» **WHAT YOU SHOULD DO**: Would you copy the records below, exactly and only from their first line through the line containing "the graph). According", without any pictures?

» **MATERIAL FOR THE TASK**:
-- Opening Marker --

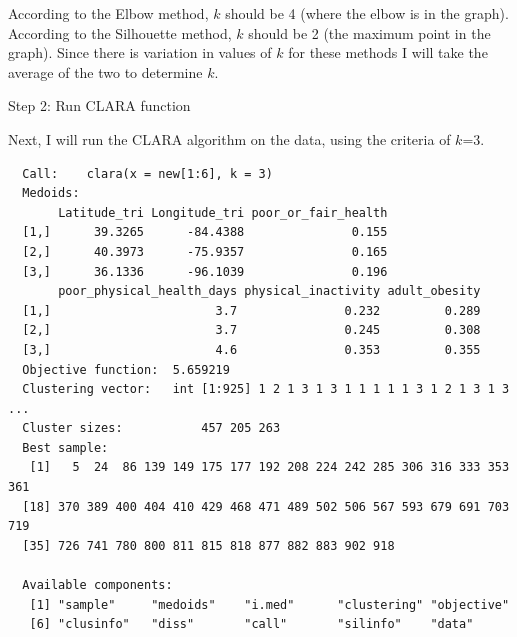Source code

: \documentclass[12pt,twoside]{amherstthesis}
\begin{document}
  According to the Elbow method, \(k\) should be 4 (where the elbow is in
  the graph). According to the Silhouette method, \(k\) should be 2 (the
  maximum point in the graph). Since there is variation in values of \(k\)
  for these methods I will take the average of the two to determine \(k\).
  
  Step 2: Run CLARA function
  
  Next, I will run the CLARA algorithm on the data, using the criteria of
  \(k\)=3.
  
  \begin{Shaded}
  \begin{Highlighting}[]
  \StringTok{ }\NormalTok{(new[}\OperatorTok{:}\NormalTok{], }\NormalTok{)}
  \end{Highlighting}
  \end{Shaded}
  
  \begin{Shaded}
  \begin{Highlighting}[]
  \end{Highlighting}
  \end{Shaded}
  
  \begin{verbatim}
  Call:    clara(x = new[1:6], k = 3) 
  Medoids:
       Latitude_tri Longitude_tri poor_or_fair_health
  [1,]      39.3265      -84.4388               0.155
  [2,]      40.3973      -75.9357               0.165
  [3,]      36.1336      -96.1039               0.196
       poor_physical_health_days physical_inactivity adult_obesity
  [1,]                       3.7               0.232         0.289
  [2,]                       3.7               0.245         0.308
  [3,]                       4.6               0.353         0.355
  Objective function:  5.659219
  Clustering vector:   int [1:925] 1 2 1 3 1 3 1 1 1 1 1 3 1 2 1 3 1 3 ...
  Cluster sizes:           457 205 263 
  Best sample:
   [1]   5  24  86 139 149 175 177 192 208 224 242 285 306 316 333 353 361
  [18] 370 389 400 404 410 429 468 471 489 502 506 567 593 679 691 703 719
  [35] 726 741 780 800 811 815 818 877 882 883 902 918
  
  Available components:
   [1] "sample"     "medoids"    "i.med"      "clustering" "objective" 
   [6] "clusinfo"   "diss"       "call"       "silinfo"    "data"      
  \end{verbatim}
  
\end{document}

-- Closing Marker --

» **RESULT**:
Source code

: \documentclass[12pt,twoside]{amherstthesis}
\begin{document}
  According to the Elbow method, \(k\) should be 4 (where the elbow is in
  the graph). According to the Silhouette method, \(k\) should be 2 (the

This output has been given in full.